Drop every image, then reproduce the data exactly as given.

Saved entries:
--------------------------------
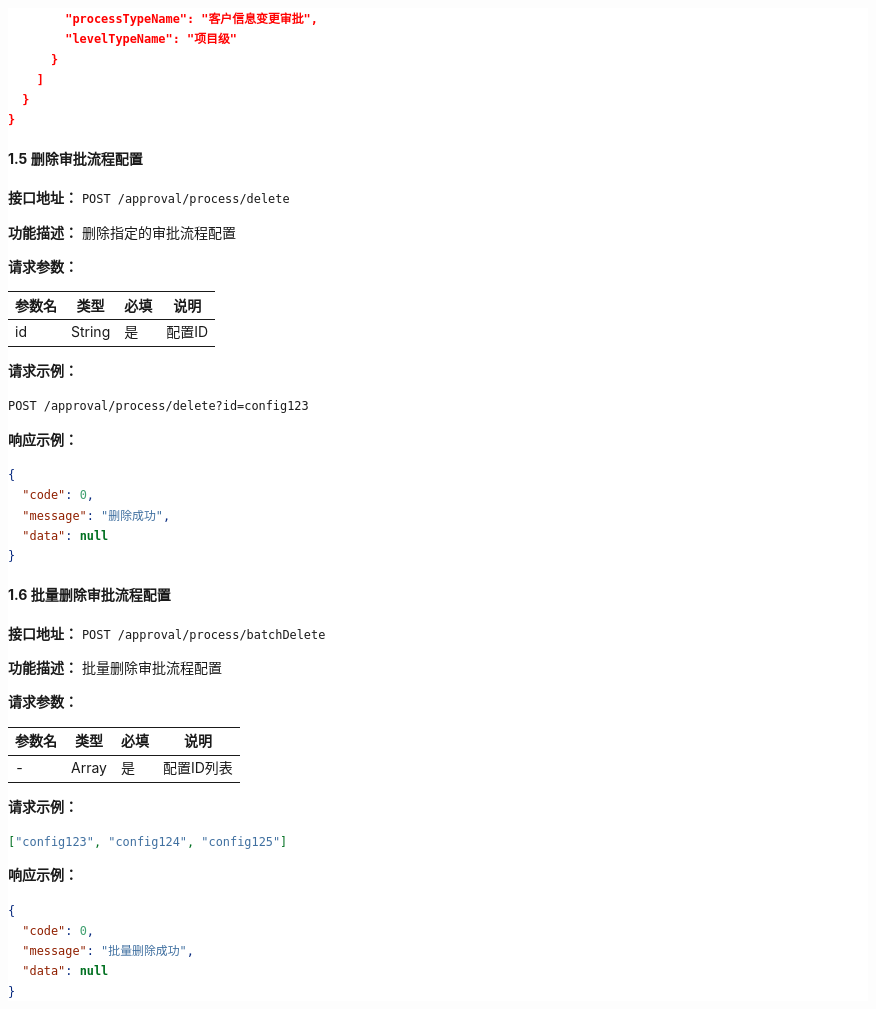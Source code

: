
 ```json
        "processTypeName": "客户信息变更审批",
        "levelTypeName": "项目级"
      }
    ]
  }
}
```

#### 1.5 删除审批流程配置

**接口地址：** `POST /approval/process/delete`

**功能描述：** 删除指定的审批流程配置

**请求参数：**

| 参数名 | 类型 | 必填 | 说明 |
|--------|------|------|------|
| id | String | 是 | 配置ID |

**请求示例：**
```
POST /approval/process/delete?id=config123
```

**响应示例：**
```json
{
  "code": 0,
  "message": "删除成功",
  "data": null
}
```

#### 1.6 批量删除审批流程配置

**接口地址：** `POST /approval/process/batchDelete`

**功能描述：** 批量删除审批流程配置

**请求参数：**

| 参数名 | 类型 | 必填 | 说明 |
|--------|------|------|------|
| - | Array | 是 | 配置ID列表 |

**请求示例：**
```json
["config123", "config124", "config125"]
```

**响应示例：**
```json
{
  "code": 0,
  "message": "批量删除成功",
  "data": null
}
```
--------------------------------
Answer section:
Source code

:
 ```json
        "processTypeName": "客户信息变更审批",
        "levelTypeName": "项目级"
      }
    ]
  }
}
```

#### 1.5 删除审批流程配置

**接口地址：** `POST /approval/process/delete`

**功能描述：** 删除指定的审批流程配置

**请求参数：**

| 参数名 | 类型 | 必填 | 说明 |
|--------|------|------|------|
| id | String | 是 | 配置ID |

**请求示例：**
```
POST /approval/process/delete?id=config123
```

**响应示例：**
```json
{
  "code": 0,
  "message": "删除成功",
  "data": null
}
```

#### 1.6 批量删除审批流程配置

**接口地址：** `POST /approval/process/batchDelete`

**功能描述：** 批量删除审批流程配置

**请求参数：**

| 参数名 | 类型 | 必填 | 说明 |
|--------|------|------|------|
| - | Array | 是 | 配置ID列表 |

**请求示例：**
```json
["config123", "config124", "config125"]
```

**响应示例：**
```json
{
  "code": 0,
  "message": "批量删除成功",
  "data": null
}
```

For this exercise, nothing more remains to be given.